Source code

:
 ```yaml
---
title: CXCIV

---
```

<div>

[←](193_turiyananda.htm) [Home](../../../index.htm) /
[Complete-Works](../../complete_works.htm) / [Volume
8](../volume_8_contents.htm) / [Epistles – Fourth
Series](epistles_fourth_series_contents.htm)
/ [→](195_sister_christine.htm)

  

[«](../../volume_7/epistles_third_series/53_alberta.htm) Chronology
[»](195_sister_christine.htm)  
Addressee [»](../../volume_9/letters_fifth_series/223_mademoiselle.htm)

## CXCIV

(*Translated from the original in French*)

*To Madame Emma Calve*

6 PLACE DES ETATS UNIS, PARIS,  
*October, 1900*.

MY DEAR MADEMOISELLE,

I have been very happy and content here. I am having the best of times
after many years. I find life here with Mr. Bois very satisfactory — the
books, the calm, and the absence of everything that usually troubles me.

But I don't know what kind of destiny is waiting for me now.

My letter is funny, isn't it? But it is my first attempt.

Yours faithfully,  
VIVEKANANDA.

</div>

- - - -

## WHAT IS NEEDED
Would you repeat, exactly and with nothing added, every line from the line containing "6 PLACE DES" through the last line of the records above?

## ANSWER TO THE EXERCISE
6 PLACE DES ETATS UNIS, PARIS,  
*October, 1900*.

MY DEAR MADEMOISELLE,

I have been very happy and content here. I am having the best of times
after many years. I find life here with Mr. Bois very satisfactory — the
books, the calm, and the absence of everything that usually troubles me.

But I don't know what kind of destiny is waiting for me now.

My letter is funny, isn't it? But it is my first attempt.

Yours faithfully,  
VIVEKANANDA.

</div>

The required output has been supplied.